HydrogenAudio

Lossy Audio Compression => Other Lossy Codecs => Topic started by: przemyslawo on 2023-09-23 00:14:31

Title: Descript Audio Codec (.dac) - 90x smaller than .wav?
Post by: przemyslawo on 2023-09-23 00:14:31
I came across this new audio codec: https://github.com/descriptinc/descript-audio-codec

Here are some samples of audios encoded with this: https://descript.notion.site/Descript-Audio-Codec-11389fce0ce2419891d6591a68f814d5

Unfortunately I can't do a listening test at the moment because my headphones aren't very good, but honestly I didn't feel any difference between the original audio and the audio encoded with this codec (I listened to the music audio in the demonstration page).

What do you think?
Title: Re: Descript Audio Codec (.dac) - 90x smaller than .wav?
Post by: Bryanhoop on 2023-09-23 02:51:09
This isn't meant for acoustic audio compression, it's meant to feed simplified data into AI algos, so I'd imagine it sounds pretty good to a neutral network and pretty bad to a human ear.
Title: Re: Descript Audio Codec (.dac) - 90x smaller than .wav?
Post by: Octocontrabass on 2023-09-23 06:55:26
It's definitely meant for acoustic audio compression, and the demos sound pretty good to me.

I notice they make no mention of how long it takes to encode or decode the audio.
Title: Re: Descript Audio Codec (.dac) - 90x smaller than .wav?
Post by: magicgoose on 2023-09-23 08:31:19
This is really impressive.
Although the provided samples are rather simple, and only in mono. On these samples I can't quickly tell where to focus to hear a difference.
(worth noting, the source audio samples have apparently already went through some sort of lossy compression - but that doesn't necessarily make it easier to mask further losses)

I'll try to install it, hopefully it doesn't require a huge GPU to work.
Title: Re: Descript Audio Codec (.dac) - 90x smaller than .wav?
Post by: magicgoose on 2023-09-23 09:51:50
Has anyone understood if it's only able to work in hard CBR mode, or is there some flexibility possible?
For example, can it use less bandwidth during periods with relatively simple signal, or periods of complete silence?
Title: Re: Descript Audio Codec (.dac) - 90x smaller than .wav?
Post by: forart.eu on 2023-09-23 11:28:05
Other interesting "AI-based" audio compression resources:
https://github.com/forart/HyMPS/blob/main/AIaudio.md#codecs-
Title: Re: Descript Audio Codec (.dac) - 90x smaller than .wav?
Post by: rc55 on 2023-09-23 11:33:26
I had a quick play - had to install CUDA 11.7 and a large amount of python stuff to get this working.

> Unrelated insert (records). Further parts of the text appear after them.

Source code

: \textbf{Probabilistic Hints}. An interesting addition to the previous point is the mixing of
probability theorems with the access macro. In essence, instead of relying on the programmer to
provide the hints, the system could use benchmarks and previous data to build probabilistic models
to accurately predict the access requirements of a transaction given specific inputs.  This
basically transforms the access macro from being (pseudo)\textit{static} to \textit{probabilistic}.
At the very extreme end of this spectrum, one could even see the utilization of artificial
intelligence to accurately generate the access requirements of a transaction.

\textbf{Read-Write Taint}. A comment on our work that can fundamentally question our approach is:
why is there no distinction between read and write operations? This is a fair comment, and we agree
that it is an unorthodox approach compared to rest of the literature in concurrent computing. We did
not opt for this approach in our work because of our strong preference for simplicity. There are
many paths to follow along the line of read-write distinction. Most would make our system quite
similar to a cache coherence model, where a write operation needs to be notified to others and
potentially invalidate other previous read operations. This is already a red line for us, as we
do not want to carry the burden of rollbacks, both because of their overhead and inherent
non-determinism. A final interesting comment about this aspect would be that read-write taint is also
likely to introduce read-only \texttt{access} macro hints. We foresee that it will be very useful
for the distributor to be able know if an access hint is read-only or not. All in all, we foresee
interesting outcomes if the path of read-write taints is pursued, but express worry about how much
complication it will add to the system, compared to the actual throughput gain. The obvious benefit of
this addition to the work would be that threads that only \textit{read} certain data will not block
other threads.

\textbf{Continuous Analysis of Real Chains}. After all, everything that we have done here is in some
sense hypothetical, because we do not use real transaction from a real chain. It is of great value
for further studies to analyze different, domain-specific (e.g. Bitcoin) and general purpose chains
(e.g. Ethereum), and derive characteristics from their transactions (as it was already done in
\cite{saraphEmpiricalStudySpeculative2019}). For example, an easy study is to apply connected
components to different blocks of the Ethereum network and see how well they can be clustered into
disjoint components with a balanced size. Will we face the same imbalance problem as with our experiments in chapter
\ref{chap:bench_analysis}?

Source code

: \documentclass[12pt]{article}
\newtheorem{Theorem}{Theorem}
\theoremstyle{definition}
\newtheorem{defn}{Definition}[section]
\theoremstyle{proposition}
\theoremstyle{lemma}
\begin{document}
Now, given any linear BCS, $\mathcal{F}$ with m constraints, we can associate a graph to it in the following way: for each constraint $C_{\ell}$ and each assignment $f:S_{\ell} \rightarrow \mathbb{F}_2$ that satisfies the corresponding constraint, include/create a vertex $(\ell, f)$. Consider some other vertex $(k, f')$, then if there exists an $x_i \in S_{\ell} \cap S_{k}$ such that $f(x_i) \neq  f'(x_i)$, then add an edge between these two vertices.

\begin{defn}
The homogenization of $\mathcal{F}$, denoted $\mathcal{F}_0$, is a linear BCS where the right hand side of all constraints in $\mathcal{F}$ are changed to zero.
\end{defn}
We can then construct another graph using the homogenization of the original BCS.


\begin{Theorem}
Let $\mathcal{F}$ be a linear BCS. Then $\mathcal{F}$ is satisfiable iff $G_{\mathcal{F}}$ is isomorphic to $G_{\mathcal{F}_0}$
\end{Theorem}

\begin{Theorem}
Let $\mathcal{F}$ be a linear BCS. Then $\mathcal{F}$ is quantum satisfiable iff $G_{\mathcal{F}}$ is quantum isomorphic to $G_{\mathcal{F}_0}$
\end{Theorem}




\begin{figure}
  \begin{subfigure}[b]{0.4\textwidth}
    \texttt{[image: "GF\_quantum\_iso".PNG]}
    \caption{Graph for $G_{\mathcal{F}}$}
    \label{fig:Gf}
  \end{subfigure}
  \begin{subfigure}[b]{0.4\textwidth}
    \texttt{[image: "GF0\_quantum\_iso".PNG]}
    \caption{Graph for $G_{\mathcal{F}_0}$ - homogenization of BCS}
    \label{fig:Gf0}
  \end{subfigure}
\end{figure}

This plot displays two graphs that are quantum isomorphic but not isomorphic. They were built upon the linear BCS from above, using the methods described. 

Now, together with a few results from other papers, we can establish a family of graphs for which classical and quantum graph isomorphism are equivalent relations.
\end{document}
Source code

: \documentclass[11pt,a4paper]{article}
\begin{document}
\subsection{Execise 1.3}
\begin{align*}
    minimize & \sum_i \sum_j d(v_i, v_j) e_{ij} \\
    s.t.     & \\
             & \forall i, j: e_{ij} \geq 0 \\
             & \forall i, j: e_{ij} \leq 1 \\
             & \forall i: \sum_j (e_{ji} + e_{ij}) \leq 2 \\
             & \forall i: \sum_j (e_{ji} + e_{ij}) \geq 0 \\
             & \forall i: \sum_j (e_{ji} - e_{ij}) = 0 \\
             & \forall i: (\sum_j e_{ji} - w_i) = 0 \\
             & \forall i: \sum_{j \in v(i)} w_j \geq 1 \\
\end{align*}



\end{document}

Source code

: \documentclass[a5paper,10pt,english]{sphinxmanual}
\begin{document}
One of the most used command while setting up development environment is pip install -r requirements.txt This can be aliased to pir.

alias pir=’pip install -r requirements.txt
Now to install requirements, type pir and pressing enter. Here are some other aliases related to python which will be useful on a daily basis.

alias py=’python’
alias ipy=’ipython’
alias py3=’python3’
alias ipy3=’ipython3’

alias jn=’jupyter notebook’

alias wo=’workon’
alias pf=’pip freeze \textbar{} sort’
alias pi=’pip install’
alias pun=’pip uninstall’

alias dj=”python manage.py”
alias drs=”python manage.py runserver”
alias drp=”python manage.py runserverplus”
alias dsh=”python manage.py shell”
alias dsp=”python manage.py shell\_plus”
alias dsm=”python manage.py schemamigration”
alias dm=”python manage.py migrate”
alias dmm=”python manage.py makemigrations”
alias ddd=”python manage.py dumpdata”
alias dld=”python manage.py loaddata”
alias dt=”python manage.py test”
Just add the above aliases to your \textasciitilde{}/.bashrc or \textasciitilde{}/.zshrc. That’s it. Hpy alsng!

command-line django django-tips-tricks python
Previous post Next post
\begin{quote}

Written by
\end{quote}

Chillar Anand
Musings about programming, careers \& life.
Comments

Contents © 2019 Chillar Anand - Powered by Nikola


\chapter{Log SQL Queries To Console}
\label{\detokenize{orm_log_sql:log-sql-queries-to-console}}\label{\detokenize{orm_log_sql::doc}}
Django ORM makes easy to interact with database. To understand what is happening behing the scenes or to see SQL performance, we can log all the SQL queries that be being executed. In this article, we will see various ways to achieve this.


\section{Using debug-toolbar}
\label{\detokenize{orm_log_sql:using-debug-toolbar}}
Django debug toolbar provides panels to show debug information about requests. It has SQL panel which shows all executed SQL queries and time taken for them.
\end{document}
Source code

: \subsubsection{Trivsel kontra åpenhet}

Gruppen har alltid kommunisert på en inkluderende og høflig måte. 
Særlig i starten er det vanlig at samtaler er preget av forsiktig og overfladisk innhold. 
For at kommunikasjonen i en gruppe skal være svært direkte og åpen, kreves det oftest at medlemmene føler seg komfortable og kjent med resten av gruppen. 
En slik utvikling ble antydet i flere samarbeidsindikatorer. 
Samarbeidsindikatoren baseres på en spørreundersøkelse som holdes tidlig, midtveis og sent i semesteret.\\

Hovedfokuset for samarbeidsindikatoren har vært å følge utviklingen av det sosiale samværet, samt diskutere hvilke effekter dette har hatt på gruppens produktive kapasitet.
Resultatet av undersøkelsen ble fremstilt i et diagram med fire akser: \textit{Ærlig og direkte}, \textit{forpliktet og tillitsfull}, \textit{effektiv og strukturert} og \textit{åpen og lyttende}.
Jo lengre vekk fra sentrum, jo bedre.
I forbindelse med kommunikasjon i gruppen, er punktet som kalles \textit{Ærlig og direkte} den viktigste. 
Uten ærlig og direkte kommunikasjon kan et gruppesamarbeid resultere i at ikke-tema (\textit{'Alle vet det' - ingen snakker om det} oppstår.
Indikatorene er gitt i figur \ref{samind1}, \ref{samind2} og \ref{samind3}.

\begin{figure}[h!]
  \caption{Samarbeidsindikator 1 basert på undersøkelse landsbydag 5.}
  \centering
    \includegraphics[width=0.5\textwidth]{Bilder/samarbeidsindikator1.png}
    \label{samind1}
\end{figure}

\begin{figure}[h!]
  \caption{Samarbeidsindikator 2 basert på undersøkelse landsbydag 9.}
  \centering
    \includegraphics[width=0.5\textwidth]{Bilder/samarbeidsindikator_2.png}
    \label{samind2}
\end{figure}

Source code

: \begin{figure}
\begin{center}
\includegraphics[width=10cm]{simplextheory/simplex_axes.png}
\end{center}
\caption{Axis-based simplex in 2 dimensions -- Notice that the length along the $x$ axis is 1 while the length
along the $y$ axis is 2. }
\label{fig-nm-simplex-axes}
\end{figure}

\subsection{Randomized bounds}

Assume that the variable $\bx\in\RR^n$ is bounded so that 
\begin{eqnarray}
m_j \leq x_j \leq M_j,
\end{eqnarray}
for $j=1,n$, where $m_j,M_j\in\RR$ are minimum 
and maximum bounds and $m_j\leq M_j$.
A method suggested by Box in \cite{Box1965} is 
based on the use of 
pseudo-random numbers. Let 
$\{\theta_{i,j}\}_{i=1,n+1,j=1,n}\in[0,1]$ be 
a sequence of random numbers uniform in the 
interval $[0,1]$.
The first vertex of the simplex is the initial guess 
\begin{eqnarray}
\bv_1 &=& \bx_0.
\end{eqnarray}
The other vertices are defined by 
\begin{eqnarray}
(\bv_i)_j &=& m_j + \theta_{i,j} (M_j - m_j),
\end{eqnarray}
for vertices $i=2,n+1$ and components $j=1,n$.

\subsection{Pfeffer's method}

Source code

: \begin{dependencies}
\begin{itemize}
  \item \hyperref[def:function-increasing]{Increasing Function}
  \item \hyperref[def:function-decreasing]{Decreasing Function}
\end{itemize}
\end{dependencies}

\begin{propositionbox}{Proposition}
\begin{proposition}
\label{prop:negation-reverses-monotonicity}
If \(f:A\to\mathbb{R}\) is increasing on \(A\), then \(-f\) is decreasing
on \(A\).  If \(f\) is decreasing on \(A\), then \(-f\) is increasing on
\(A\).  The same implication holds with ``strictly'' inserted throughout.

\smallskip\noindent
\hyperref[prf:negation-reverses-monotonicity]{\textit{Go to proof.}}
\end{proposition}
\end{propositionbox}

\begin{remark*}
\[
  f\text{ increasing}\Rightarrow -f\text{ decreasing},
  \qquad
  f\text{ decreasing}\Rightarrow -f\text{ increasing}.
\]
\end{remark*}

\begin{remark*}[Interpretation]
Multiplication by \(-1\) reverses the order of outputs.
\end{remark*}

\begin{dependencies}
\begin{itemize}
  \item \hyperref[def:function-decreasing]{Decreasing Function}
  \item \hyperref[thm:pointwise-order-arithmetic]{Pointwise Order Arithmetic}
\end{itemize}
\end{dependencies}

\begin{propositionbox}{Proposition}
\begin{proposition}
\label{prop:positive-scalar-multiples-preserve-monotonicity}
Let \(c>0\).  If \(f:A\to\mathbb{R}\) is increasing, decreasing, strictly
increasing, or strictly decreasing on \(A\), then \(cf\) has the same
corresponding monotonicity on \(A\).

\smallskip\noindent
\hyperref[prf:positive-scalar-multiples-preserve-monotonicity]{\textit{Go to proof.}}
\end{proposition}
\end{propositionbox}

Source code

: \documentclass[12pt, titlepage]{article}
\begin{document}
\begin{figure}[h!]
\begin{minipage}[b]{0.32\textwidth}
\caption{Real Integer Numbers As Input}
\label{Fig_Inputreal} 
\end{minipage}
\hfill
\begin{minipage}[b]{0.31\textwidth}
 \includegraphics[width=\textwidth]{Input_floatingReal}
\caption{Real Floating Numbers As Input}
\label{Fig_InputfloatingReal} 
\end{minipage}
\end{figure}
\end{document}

If you're on Windows and struggling with the pytorch not compiled for CUDA error, remove all Nvidia CUDA software and Nvidia drivers, and reinstall both using the CUDA 11.7 installer.

Encoded a WAV file (CD Audio, 1h16m51s) - 69 seconds to encode, 145 seconds to decode on a 3080.

Command line:
python -m dac encode in.wav --output .\
Title: Re: Descript Audio Codec (.dac) - 90x smaller than .wav?
Post by: przemyslawo on 2023-09-23 23:56:36
I had a quick play - had to install CUDA 11.7 and a large amount of python stuff to get this working.

If you're on Windows and struggling with the pytorch not compiled for CUDA error, remove all Nvidia CUDA software and Nvidia drivers, and reinstall both using the CUDA 11.7 installer.

Encoded a WAV file (CD Audio, 1h16m51s) - 69 seconds to encode, 145 seconds to decode on a 3080.

Command line:
python -m dac encode in.wav --output .\

I tried to install with pipx in my Debian, but as it was taking so long to download, I had to abort at 10 minutes of installation, and also I was afraid that it could install a lot of stuff and it would be difficult to remove afterwards. But this is not a problem, there is LXC in which I can make a clean installation without messing with the system; I will give a try when I have a spare time.

My PC is of 2017 and my GPU is a Nvidia GT 1030, comparing to a 3080 it is 12~15x slower. My question is if the decoding will be that slower too.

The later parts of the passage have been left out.